Anxiety
What happens when the nervous system forgets how to switch off
Anxiety is such a common malady and one I see very regularly. It is also an experience I have had myself many times. But now rather than examining the rationale or the stimulus so to speak I am more interested in exploring the physiological and somatic experience.
What are the most common symptoms and experiences. If you examine the phenomenon rather than the story certain sensations appear again and again. There is tightness in the chest. Sometimes around the breastbone, sometimes through the ribcage or lower in the diaphragm. It can extend down into the psoas and create deep tension and pain in the hips and lower back.
All of these areas are highly reactive to how the nervous system responds. We call it the sympathetic response or more commonly known as fight or flight. This is a deeply ingrained survival instinct to danger. Very misunderstood and also very necessary.
A physical threat to our wellbeing appears in our life. The brain interprets how serious it is and based on this deep animal instinct the body prepares to save itself. Attack physically. Get as far away as possible. Or appear unthreatening, almost play dead. This is all very natural and helpful under the right conditions.
But in modern life there are rarely obvious predators to save ourselves from and yet our bodies perceive threat in the most unlikely places. What you begin to realise is that our bodies are constantly responding to our thoughts as if we were facing a predatory animal. Our bodies prioritise certain physical functions and slow down or switch off others. Our whole biochemistry changes and normal function either stops or slows down. When this mode is on more than it is off the nervous system begins to normalise the experience and create a new normal for daily operation. Over time this can create all sorts of physiological alarm bells or symptoms. Live like this long enough and no wonder people get sick.
The nervous system does not differentiate between the external physical world and the internal cognitive one. Looping thoughts about the future in particular create tension. Repetitive background thoughts about survival keep the sympathetic response active and do not let it switch into the parasympathetic, rest and digest. This response is greatly underrated and misunderstood as simply doing nothing. You are to a degree doing nothing but you are also allowing the body chemistry to shift, the deep musculature of the body to relax and the body to nourish and heal itself on a cellular level.
Without this in our lives and without the body memory of what it is to truly rest we can get stuck in what I have begun to see as a state of hyper vigilance.
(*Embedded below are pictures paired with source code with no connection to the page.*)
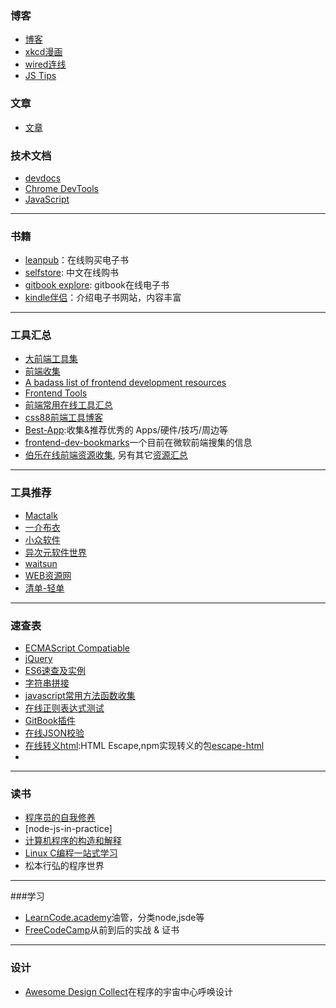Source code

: ### 博客
* [博客](blog.md)
* [xkcd漫画](http://xkcd.com/68/)
* [wired连线](https://www.wired.com/)
* [JS Tips](http://www.jstips.co/)

### 文章

- [文章](article.md)

### 技术文档

* [devdocs](http://devdocs.io/)
* [Chrome DevTools](https://developers.google.com/web/tools/chrome-devtools/?hl=en)
* [JavaScript](https://developer.mozilla.org/en-US/docs/Web/JavaScript)

***

### 书籍

* [leanpub](https://leanpub.com/bookstore/earnings_in_last_7_days/all/all)：在线购买电子书
* [selfstore](https://selfstore.io/): 中文在线购书
* [gitbook explore](https://www.gitbook.com/explore): gitbook在线电子书
* [kindle伴侣](http://kindlefere.com/)：介绍电子书网站，内容丰富

---

### 工具汇总
* [大前端工具集](https://github.com/nieweidong/fetool)
* [前端收集](https://github.com/wendycan/front-end-collect)
* [A badass list of frontend development resources](https://gist.github.com/dypsilon/5819504)
* [Frontend Tools](http://fredsarmento.me/frontend-tools/)
* [前端常用在线工具汇总](http://www.bejson.com/)
* [css88前端工具博客](http://www.css88.com/archives/category/develop-message/develop-tool)
* [Best-App](https://github.com/hzlzh/Best-App):收集&推荐优秀的 Apps/硬件/技巧/周边等
* [frontend-dev-bookmarks](https://github.com/Sneezry/frontend-dev-bookmarks)一个目前在微软前端搜集的信息
* [伯乐在线前端资源收集](http://hao.jobbole.com/?catid=67), 另有其它[资源汇总](http://hao.jobbole.com/)

---

### 工具推荐
* [Mactalk](https://zhuanlan.zhihu.com/mactalk)
* [一介布衣](http://yijiebuyi.com/)
* [小众软件](http://www.appinn.com/)
* [异次元软件世界](http://www.iplaysoft.com/)
* [waitsun](http://www.waitsun.com/)
* [WEB资源网](http://webres.wang/)
* [清单-轻单](https://qdan.me/?from=header)

___

### 速查表
* [ECMAScript Compatiable](http://kangax.github.io/compat-table/es6/)
* [jQuery](http://hemin.cn/jq/)
* [ES6速查及实例](http://es6-features.org/#Constants)
* [字符串拼接](http://www.css88.com/tool/html2js/)
* [javascript常用方法函数收集](http://www.css88.com/archives/5180)
* [在线正则表达式测试](http://tool.oschina.net/regex/)
* [GitBook插件](http://gitbook.zhangjikai.com/plugins.html)
* [在线JSON校验](http://www.bejson.com/)
* [在线转义html](http://www.htmlescape.net/htmlescape_tool.html):HTML Escape,npm实现转义的包[escape-html](https://www.npmjs.com/package/escape-html)
* ​

---
### 读书
* [程序员的自我修养](https://www.gitbook.com/book/leohxj/a-programmer-prepares/details)
* [node-js-in-practice]
* [计算机程序的构造和解释](https://www.amazon.cn/gp/aw/d/B0011AP7RY?pc_redir=T1&tag=rnwap-20)
* [Linux C编程一站式学习](http://docs.linuxtone.org/ebooks/C&CPP/c/)
* 松本行弘的程序世界

---

###学习

* [LearnCode.academy](https://www.youtube.com/user/learncodeacademy)油管，分类node,jsde等
* [FreeCodeCamp](https://www.freecodecamp.com/)从前到后的实战 & 证书


***

### 设计

* [Awesome Design Collect](https://github.com/gztchan/awesome-design)在程序的宇宙中心呼唤设计

  ​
We are on. Scanning the horizon. Activated. Cortisol on. Adrenals activated. Muscles tightening, holding, bracing, getting ready. Leave this long enough and you have a tightly wound spring ready at all times to jump. This is what we label anxiety. The inability to get out of the loop. Stuck and our physiology tells us so.
Just as the body can wind itself up it can do the opposite. We can show the nervous system it is safe and allow it to settle. There are many routes to this. Breath, mindful practices, meditation, yoga, qigong and the list goes on. But they are tools not the outcome. Sometimes the system is so hardwired that it will see anything that is not its current state as a threat. To relax can feel tormenting or completely disorientating. So we need to find the right modality, the right dose and repeat until the system can relax into it and learn to move in that direction. This is essentially what acupuncture is doing. Giving time and space for the system to reorient its default response. Eventually leading to the ability to transition between states coherently and with skill.
It is not about never seeing the world as a threat. It is about being able to discern and glide between responses. To sleep better. Eat better. Digest better. Rest better. And in that lies the true secret of health and longevity. What ancient practices codified and what got a little lost along the way is now becoming clearer for what it really is.